Tuesday, February 3, 2009

Heritage: War Finish Engine Lathe


The engine lathe in the machine shop of the John Street Roundhouse was powered up for the first time this century on 31-January-2009

TORONTO, ONTARIO - At Saturday's work session of the Toronto Railway Historical Association at the John Street Roundhouse in Toronto, there was a surprisingly high turnout for a cold winter day. Seven volunteers arrived to help along the process of creating a Heritage Centre next to the Rogers Centre sports stadium and the CN Tower, focusing on the 1929-era former Canadian Pacific John Street Roundhouse, as occurs most Saturday mornings.

While I worked in a group of five that were preparing a rail car for future rides around Roundhouse Park, Michael Guy and Bob Dickson were soon found in the rear of the old machine shop around the engine lathe. It soon became clear that they weren't just inspecting the equipment, but were actually preparing it for use! While I wouldn't be much of a judge of the mechanical condition of any piece of shop equipment, I had always just assumed that the old heritage tools in fixed position in the machine shop would require a substantial amount of work to be useful again.

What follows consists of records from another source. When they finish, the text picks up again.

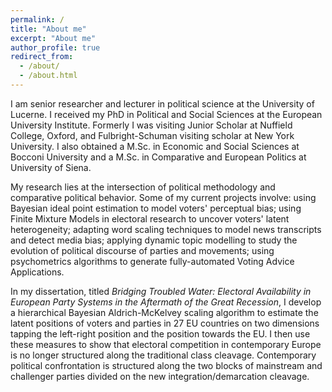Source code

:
 ```yaml
---
permalink: /
title: "About me"
excerpt: "About me"
author_profile: true
redirect_from:
  - /about/
  - /about.html
---
```


I am senior researcher and lecturer in political science at the University of Lucerne. I received my PhD in Political and Social Sciences at the European University Institute. Formerly I was visiting Junior Scholar at Nuffield College, Oxford, and Fulbright-Schuman visiting scholar at New York University. I also obtained a M.Sc. in Economic and Social Sciences at Bocconi University and a M.Sc. in Comparative and European Politics at University of Siena.

My research lies at the intersection of political methodology and comparative political behavior. Some of my current projects involve: using Bayesian ideal point estimation to model voters' perceptual bias; using Finite Mixture Models in electoral research to uncover voters' latent heterogeneity; adapting word scaling techniques to model news transcripts and detect media bias; applying dynamic topic modelling to study the evolution of political discourse of parties and movements; using psychometrics algorithms to generate fully-automated Voting Advice Applications.

In my dissertation, titled *Bridging Troubled Water: Electoral Availability in European Party Systems in the Aftermath of the Great Recession*, I develop a hierarchical Bayesian Aldrich-McKelvey scaling algorithm to estimate the latent positions of voters and parties in 27 EU countries on two dimensions tapping the left-right position and the position towards the EU. I then use these measures to show that electoral competition in contemporary Europe is no longer structured along the traditional class cleavage. Contemporary political confrontation is structured along the two blocks of mainstream and challenger parties divided on the new integration/demarcation cleavage.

Michael Guy and Bob Dickson cleaned the engine lathe early in the session on 31-January-2009

Just a couple hours later, they were making connections in the electrical cabinet, and the rest of the work in the session came to a halt as we all wanted to see if the lathe would indeed power up again. At about five minutes to noon, the moment of truth came. There was no dust cloud; Michael and Bob had cleaned too well for that. There was no loud noise; this machine was too well-built for that. It just sounded like any other large lathe I had had heard in my life. The cover on one end was not quite in the correct position, but other than that, it could have been in daily use for the past twenty years, instead of effectively being in storage. As it rotated properly, Michael started to adjust the controls and found that, indeed, it would change speed as directed. They truly don't build things like they used to do.

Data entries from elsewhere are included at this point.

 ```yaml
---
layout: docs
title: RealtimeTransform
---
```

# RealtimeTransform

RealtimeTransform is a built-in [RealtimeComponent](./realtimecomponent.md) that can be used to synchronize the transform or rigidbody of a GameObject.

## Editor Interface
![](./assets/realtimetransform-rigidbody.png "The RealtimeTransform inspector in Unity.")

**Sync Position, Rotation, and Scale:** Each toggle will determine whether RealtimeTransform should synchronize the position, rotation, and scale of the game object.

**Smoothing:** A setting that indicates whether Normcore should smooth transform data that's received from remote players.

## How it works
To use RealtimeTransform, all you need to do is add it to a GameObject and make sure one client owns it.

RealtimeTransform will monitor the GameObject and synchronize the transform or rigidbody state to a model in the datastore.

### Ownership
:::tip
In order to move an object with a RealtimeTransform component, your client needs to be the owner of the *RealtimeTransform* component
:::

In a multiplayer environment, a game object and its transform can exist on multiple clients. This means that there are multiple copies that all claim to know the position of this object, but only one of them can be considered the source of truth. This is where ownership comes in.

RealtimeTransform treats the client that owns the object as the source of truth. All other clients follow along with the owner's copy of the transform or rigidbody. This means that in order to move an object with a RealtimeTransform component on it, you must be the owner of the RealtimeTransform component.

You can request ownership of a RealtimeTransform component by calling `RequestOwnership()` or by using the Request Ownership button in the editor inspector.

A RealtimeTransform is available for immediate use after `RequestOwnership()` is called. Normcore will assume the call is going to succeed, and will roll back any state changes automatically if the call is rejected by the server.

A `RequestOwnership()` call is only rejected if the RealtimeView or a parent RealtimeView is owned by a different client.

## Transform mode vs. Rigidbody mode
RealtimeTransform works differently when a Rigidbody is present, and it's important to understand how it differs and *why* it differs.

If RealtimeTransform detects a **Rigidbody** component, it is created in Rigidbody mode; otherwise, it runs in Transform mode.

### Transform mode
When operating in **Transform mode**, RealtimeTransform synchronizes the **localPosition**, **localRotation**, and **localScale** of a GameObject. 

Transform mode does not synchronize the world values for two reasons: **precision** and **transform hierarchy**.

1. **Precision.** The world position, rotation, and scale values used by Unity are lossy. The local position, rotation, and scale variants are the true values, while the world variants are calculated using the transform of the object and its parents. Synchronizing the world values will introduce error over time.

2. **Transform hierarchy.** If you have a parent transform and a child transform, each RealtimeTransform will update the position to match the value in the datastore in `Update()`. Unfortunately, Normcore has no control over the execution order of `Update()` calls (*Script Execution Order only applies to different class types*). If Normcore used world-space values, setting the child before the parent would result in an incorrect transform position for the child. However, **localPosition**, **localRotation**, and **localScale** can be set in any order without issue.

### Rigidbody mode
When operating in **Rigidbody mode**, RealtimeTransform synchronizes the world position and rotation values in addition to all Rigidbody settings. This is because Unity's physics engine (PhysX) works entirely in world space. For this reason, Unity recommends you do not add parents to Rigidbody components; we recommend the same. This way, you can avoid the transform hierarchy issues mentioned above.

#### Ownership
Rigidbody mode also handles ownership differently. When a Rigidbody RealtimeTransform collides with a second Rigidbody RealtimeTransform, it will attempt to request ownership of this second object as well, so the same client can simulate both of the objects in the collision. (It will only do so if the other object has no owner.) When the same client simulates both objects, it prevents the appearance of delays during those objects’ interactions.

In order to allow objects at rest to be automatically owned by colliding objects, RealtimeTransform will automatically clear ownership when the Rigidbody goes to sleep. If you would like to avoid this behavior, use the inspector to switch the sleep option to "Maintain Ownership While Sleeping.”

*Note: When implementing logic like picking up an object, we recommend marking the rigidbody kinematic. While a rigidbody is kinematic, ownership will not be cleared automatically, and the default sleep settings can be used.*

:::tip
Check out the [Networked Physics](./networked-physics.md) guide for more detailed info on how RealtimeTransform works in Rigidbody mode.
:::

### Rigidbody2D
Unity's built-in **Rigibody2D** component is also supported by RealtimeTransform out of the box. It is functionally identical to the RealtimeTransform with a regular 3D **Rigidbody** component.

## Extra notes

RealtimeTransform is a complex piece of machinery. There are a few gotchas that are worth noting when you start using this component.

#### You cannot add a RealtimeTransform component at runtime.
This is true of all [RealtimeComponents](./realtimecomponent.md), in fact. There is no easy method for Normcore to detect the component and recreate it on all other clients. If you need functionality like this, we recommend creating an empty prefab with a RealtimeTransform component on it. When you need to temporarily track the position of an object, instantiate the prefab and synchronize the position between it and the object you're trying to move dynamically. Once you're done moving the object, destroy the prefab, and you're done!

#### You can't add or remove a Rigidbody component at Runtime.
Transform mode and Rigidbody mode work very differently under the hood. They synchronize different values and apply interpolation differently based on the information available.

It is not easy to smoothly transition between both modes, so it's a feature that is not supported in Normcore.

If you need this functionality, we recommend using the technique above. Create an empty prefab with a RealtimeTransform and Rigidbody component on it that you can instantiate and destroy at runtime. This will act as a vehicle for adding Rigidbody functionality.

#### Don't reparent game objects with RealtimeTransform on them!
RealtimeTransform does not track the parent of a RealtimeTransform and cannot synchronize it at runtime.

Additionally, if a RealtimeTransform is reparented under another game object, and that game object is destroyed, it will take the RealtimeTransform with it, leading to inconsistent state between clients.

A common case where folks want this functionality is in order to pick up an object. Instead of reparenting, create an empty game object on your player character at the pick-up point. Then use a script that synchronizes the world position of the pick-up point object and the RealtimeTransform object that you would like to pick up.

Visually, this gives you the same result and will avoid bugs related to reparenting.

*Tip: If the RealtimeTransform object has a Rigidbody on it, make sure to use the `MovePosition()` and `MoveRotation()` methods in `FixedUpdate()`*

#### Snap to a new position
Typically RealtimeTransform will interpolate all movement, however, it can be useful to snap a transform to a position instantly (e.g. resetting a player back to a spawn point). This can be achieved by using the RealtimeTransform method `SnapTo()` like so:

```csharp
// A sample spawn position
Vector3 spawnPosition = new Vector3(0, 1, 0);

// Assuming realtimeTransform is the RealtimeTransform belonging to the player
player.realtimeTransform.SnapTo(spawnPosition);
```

Michael Guy turned on the Engine Lathe for the first time in about a quarter-century as the photographer kept his distance at the John Street Roundhouse in Toronto on 31-January-2009

So when was this engine lathe built? A clue came from a panel on the cover of the instrument, reading "War Finish." As Michael explained to me, this meant that the equipment was built during World War II, when materials were not to be wasted on the appearance of objects, as would normally be done with such a major piece of equipment as this engine lathe. A label on a storage door stated that it had been built by the Canada Machinery Corporation, Limited in Galt, Ontario. While it wasn't as old as the roundhouse itself, the lathe had likely been in this position for more than sixty years.


The "War Finish" label on the engine lathe at the John Street Roundhouse was noted on 31-January-2009

Seeing the engine lathe come to life was exactly the kind of historical event that brings the volunteers out each week to work on the Heritage Centre.

For more coverage of this event including a description of engine lathes and a video of the lathe in motion, see the official TRHA blog entry.

1 comment:

Glitch said...

A number of people have sent e-mails with additional information on "War Finish." Foremost is TRHA member Arno Martens who wrote:

War Finish referred to the condition the cast iron bodies of machine tools, they were left, "as cast", sometimes the rough scale was not even removed.

The un-machined body portions of top quality machine tools, before and a little after the war, used to be spackled and sanded before painting. Some manufacturers took very much pride in their machinery that one couldn't detect a ripple when feeling over the body; a smooth continuous curve, like a Ferrari (who, by the way, started our as machine tool builders for the Italian automobile industry).


Others have noted that other manufacturers used potentially toxic materials in the war finishes, though there does not appear to be any direct evidence that the Canada Machinery Corporation did so.

My thanks to all who wrote with comments.